**Your goal**
Examine the material below and count the lines that hold the word "Windows". Report only the number.

**Raw data**
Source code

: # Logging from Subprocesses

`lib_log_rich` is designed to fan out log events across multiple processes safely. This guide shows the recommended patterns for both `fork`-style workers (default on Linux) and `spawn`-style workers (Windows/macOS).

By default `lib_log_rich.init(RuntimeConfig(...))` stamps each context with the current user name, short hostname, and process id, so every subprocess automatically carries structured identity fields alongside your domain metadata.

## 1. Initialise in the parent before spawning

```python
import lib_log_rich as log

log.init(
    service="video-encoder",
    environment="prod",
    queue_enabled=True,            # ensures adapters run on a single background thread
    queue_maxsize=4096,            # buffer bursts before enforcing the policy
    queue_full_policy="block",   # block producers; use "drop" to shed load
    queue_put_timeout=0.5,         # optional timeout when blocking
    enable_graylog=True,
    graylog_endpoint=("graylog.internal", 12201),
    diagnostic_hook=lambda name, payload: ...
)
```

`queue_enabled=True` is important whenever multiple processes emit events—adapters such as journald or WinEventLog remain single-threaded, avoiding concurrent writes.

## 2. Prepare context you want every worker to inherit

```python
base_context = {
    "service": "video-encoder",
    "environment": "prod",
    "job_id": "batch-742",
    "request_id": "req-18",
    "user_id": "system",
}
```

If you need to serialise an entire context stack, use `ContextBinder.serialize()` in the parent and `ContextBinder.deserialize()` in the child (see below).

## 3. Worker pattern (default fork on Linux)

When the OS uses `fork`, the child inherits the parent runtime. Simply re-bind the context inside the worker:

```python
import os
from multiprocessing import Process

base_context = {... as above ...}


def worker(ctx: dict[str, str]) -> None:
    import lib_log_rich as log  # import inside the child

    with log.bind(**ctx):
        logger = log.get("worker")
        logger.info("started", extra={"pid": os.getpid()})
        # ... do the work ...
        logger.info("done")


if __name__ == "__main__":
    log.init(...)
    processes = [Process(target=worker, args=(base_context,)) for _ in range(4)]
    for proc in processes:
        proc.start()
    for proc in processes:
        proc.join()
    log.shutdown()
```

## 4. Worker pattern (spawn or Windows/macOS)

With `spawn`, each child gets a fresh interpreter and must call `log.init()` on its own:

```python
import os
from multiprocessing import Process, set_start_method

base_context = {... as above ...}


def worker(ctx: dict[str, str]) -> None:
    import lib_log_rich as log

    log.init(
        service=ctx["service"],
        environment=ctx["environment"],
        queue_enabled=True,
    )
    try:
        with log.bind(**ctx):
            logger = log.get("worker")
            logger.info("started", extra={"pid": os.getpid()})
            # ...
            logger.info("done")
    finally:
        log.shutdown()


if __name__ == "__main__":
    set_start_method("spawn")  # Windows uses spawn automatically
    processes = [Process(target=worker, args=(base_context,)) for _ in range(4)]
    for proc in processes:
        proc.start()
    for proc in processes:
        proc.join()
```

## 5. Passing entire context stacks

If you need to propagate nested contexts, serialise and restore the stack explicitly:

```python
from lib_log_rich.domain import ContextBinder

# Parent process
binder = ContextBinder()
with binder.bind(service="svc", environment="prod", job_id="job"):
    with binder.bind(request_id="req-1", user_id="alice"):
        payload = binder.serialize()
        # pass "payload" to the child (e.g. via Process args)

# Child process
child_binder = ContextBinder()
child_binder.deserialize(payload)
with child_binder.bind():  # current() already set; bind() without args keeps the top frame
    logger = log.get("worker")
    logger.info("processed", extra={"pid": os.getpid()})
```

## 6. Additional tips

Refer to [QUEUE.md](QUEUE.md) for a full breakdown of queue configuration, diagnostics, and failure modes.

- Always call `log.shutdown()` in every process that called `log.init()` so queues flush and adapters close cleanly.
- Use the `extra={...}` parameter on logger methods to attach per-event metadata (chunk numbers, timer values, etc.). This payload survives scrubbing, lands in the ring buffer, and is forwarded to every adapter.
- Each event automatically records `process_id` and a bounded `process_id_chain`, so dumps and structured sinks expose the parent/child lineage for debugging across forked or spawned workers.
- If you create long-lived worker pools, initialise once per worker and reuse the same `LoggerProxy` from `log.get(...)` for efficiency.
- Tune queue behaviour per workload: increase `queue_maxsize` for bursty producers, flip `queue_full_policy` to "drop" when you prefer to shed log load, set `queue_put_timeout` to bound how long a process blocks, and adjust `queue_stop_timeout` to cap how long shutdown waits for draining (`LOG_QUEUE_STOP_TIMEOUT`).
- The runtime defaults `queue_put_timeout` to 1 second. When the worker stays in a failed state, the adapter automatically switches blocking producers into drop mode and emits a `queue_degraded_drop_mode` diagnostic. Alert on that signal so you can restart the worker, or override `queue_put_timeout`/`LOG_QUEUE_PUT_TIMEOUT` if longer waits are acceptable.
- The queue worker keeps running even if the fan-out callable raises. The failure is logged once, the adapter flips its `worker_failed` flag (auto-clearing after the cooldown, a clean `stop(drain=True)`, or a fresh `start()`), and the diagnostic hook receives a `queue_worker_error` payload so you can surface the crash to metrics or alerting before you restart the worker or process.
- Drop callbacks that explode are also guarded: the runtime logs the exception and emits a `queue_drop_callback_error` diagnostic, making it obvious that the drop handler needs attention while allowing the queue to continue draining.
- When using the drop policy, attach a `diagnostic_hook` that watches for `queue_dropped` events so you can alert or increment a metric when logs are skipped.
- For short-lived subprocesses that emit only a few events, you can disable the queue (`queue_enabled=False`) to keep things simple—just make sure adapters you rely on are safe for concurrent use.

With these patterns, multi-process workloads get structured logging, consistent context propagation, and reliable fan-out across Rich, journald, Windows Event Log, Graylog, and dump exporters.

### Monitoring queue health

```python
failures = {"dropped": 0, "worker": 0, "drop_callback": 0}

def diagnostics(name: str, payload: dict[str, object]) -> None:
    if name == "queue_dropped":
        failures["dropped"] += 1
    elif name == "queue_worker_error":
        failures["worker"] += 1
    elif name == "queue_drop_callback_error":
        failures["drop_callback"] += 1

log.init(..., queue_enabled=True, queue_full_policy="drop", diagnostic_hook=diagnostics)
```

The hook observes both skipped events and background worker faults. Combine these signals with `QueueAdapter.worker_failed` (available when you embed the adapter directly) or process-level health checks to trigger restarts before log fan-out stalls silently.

**Answer section**
4